MATERIAL FOR THIS EXERCISE
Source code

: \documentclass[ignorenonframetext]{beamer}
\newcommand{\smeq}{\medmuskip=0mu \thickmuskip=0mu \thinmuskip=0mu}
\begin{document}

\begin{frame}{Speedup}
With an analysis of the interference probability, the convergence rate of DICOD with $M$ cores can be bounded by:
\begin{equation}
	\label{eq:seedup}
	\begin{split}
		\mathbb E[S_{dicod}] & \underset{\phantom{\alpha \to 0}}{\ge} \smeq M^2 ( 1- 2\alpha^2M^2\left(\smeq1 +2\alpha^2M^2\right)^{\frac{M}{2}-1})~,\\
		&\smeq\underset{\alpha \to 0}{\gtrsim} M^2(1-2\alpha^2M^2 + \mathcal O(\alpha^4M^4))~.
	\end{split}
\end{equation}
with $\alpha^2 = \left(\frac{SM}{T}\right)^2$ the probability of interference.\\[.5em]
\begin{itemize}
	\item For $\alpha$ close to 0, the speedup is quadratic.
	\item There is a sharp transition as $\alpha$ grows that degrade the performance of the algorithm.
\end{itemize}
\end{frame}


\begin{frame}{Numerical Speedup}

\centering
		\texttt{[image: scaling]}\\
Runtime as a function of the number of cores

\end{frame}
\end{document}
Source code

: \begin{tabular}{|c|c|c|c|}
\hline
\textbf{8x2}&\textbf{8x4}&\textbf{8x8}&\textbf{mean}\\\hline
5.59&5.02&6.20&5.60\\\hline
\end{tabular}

WHAT THE TASK REQUIRES
Go through the material above and copy each line that holds the string "interference".

OUTPUT OF THE EXERCISE
With an analysis of the interference probability, the convergence rate of DICOD with $M$ cores can be bounded by:
with $\alpha^2 = \left(\frac{SM}{T}\right)^2$ the probability of interference.\\[.5em]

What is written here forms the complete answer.